[[ Entries supplied, beginning ]]

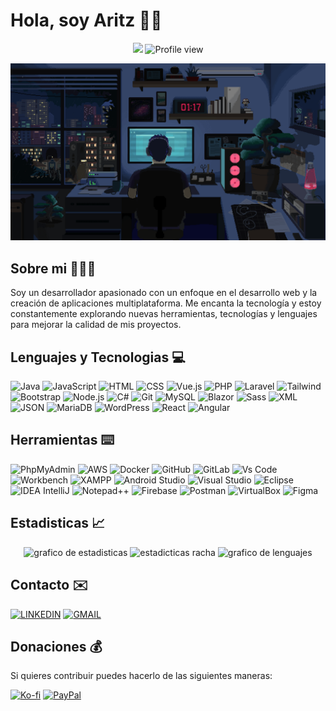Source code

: # Hola, soy Aritz 👋🏻
<div align="center">

<!-- repo_count_starts -->
![](https://img.shields.io/badge/6-%20?&style=for-the-badge&logo=github&logoColor=FFFFFF&label=REPOSITORIOS&color=37ae6c)<!-- repo_count_ends -->
![Profile view](https://komarev.com/ghpvc/?username=Aritz-Garcia&color=37ae6c&style=for-the-badge&label=VISITAS%20DEL%20PERFIL)

</div>

<div align="center">

<img src="img/programador.gif" width="600px" >

</div>

## Sobre mi 👨🏻‍💻
<!-- Texto sobre mi -->
Soy un desarrollador apasionado con un enfoque en el desarrollo web y la creación de aplicaciones multiplataforma. Me encanta la tecnología y estoy constantemente explorando nuevas herramientas, tecnologías y lenguajes para mejorar la calidad de mis proyectos.

## Lenguajes y Tecnologias 💻
![Java](https://img.shields.io/badge/java-%23ED8B00.svg?style=for-the-badge&logo=openjdk&logoColor=white)
![JavaScript](https://img.shields.io/badge/JAVASCRIPT-%20?style=for-the-badge&logo=javascript&logoColor=FFFFFF&color=%23F7DF1E)
![HTML](https://img.shields.io/badge/HTML-%20?style=for-the-badge&logo=HTML5&logoColor=FFFFFF&color=%23E34F26)
![CSS](https://img.shields.io/badge/CSS-%20?style=for-the-badge&logo=css3&logoColor=FFFFFF&color=%231572B6)
![Vue.js](https://img.shields.io/badge/VUE.JS-%20?style=for-the-badge&logo=vuedotjs&logoColor=FFFFFF&color=%234FC08D)
![PHP](https://img.shields.io/badge/PHP-%20?style=for-the-badge&logo=php&logoColor=FFFFFF&color=%23777BB4)
![Laravel](https://img.shields.io/badge/LARAVEL-%20?style=for-the-badge&logo=laravel&logoColor=FFFFFF&color=%23FF2D20)
![Tailwind](https://img.shields.io/badge/TAILWIND%20CSS-%20?style=for-the-badge&logo=tailwindcss&logoColor=FFFFFF&color=%2306B6D4)
![Bootstrap](https://img.shields.io/badge/BOOTSTRAP-%20?style=for-the-badge&logo=bootstrap&logoColor=FFFFFF&color=%237952B3)
![Node.js](https://img.shields.io/badge/NODE.JS-%20?style=for-the-badge&logo=nodedotjs&logoColor=FFFFFF&color=%235FA04E)
![C#](https://img.shields.io/badge/C%23-%20?style=for-the-badge&logo=csharp&logoColor=FFFFFF&color=%23512BD4)
![Git](https://img.shields.io/badge/GIT-%20?style=for-the-badge&logo=git&logoColor=ffffff&color=%23F05032)
![MySQL](https://img.shields.io/badge/MYSQL-%20?style=for-the-badge&logo=mysql&logoColor=FFFFFF&color=%234479A1)
![Blazor](https://img.shields.io/badge/BLAZOR-%20?style=for-the-badge&logo=blazor&logoColor=FFFFFF&color=%23512BD4)
![Sass](https://img.shields.io/badge/SASS-%20?style=for-the-badge&logo=sass&logoColor=FFFFFF&color=%23CC6699)
![XML](https://camo.githubusercontent.com/03e5da414765818488a3a133896eb6018d20a935b0da664f3e67e71865ddea89/68747470733a2f2f637573746f6d2d69636f6e2d6261646765732e64656d6f6c61622e636f6d2f62616467652f786d6c2d4643333233323f7374796c653d666f722d7468652d6261646765266c6f676f3d786d6c266c6f676f436f6c6f723d7768697465)
![JSON](https://img.shields.io/badge/JSON-%20?style=for-the-badge&logo=json&logoColor=FFFFFF&color=%23000000)
![MariaDB](https://img.shields.io/badge/MARIADB-%20?style=for-the-badge&logo=mariadb&logoColor=FFFFFF&color=%23003545)
![WordPress](https://img.shields.io/badge/WORDPRESS-%20?style=for-the-badge&logo=wordpress&logoColor=FFFFFF&color=%2321759B)
![React](https://img.shields.io/badge/REACT-%20?style=for-the-badge&logo=react&logoColor=FFFFFF&color=%2361DAFB)
![Angular](https://img.shields.io/badge/ANGULAR-%20?style=for-the-badge&logo=angular&logoColor=FFFFFF&color=%23C3002F)

## Herramientas ⌨️
![PhpMyAdmin](https://img.shields.io/badge/PHPMYADMIN-%20?style=for-the-badge&logo=phpmyadmin&logoColor=ffffff&color=%236C78AF)
![AWS](https://img.shields.io/badge/AWS-%20?style=for-the-badge&logo=amazonaws&logoColor=ffffff&color=%23232F3E)
![Docker](https://img.shields.io/badge/DOCKER-%20?style=for-the-badge&logo=docker&logoColor=ffffff&color=%232496ED)
![GitHub](https://img.shields.io/badge/GITHUB-%20?style=for-the-badge&logo=github&logoColor=ffffff&color=%23181717)
![GitLab](https://img.shields.io/badge/GITLAB-%20?style=for-the-badge&logo=gitlab&logoColor=ffffff&color=%23FC6D26)
![Vs Code](https://img.shields.io/badge/VISUAL%20STUDIO%20CODE-%20?style=for-the-badge&logo=visualstudiocode&logoColor=ffffff&color=%23007ACC)
![Workbench](https://img.shields.io/badge/WORKBENCH-%20?style=for-the-badge&logoColor=ffffff&color=%2326557c)
![XAMPP](https://img.shields.io/badge/XAMPP-%20?style=for-the-badge&logo=xampp&logoColor=ffffff&color=%23FB7A24)
![Android Studio](https://img.shields.io/badge/ANDROID%20STUDIO-%20?style=for-the-badge&logo=androidstudio&logoColor=ffffff&color=%233DDC84)
![Visual Studio](https://img.shields.io/badge/VISUAL%20STUDIO-%20?style=for-the-badge&logo=visualstudio&logoColor=ffffff&color=%235C2D91)
![Eclipse](https://img.shields.io/badge/ECLIPSE-%20?style=for-the-badge&logo=eclipseide&logoColor=ffffff&color=%232C2255)
![IDEA IntelliJ](https://img.shields.io/badge/INTELLIJ%20IDEA-%20?style=for-the-badge&logo=intellijidea&logoColor=ffffff&color=%23000000)
![Notepad++](https://img.shields.io/badge/NOTEPAD%2B%2B-%20?style=for-the-badge&logo=notepadplusplus&logoColor=ffffff&color=%2390E59A)
![Firebase](https://img.shields.io/badge/FIREBASE-%20?style=for-the-badge&logo=firebase&logoColor=ffffff&color=%23FFCA28)
![Postman](https://img.shields.io/badge/POSTMAN-%20?style=for-the-badge&logo=postman&logoColor=ffffff&color=%23FF6C37)
![VirtualBox](https://img.shields.io/badge/VIRTUALBOX-%20?style=for-the-badge&logo=virtualbox&logoColor=ffffff&color=%23183A61)
![Figma](https://img.shields.io/badge/FIGMA-%20?style=for-the-badge&logo=figma&logoColor=ffffff&color=%23F24E1E)

## Estadisticas 📈
<div align="center">
  <img src="https://github-readme-stats.vercel.app/api?username=Aritz-Garcia&show_icons=true&include_all_commits=true&count_private=true&theme=vue-dark&locale=es" height="150" alt="grafico de estadisticas"  />

  <img src="https://streak-stats.demolab.com?user=Aritz-Garcia&theme=vue-dark&locale=es" height="150" alt="estadicticas racha"  />

  <img src="https://github-readme-stats.vercel.app/api/top-langs?username=Aritz-Garcia&locale=es&card_width=320&langs_count=5&theme=vue-dark&hide_border=false&order=2" height="250" alt="grafico de lenguajes"  />

</div>

## Contacto ✉️
[![LINKEDIN](https://img.shields.io/badge/LINKEDIN-%20?style=for-the-badge&logo=linkedin&logoColor=FFFFFF&color=%230A66C2)](https://www.linkedin.com/in/aritz-garcia-barañano)
[![GMAIL](https://img.shields.io/badge/GMAIL-%20?style=for-the-badge&logo=gmail&logoColor=FFFFFF&color=%23EA4335)](mailto:aritz2030@gmail.com)

## Donaciones 💰
Si quieres contribuir puedes hacerlo de las siguientes maneras:

[![Ko-fi](https://img.shields.io/badge/BUY%20ME%20A%20COFFEE-%23FF5E5B?style=for-the-badge&logo=kofi&logoColor=%23FFFFFF)](https://ko-fi.com/aritzgarcia)
[![PayPal](https://img.shields.io/badge/PAYPAL-%23003087?style=for-the-badge&logo=PayPal&logoColor=%23FFFFFF)](https://www.paypal.com/paypalme/aritzgarcia30)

[[ Entries supplied, end ]]

Among the entries above, how many lines include "stats"? State the number and nothing else.

3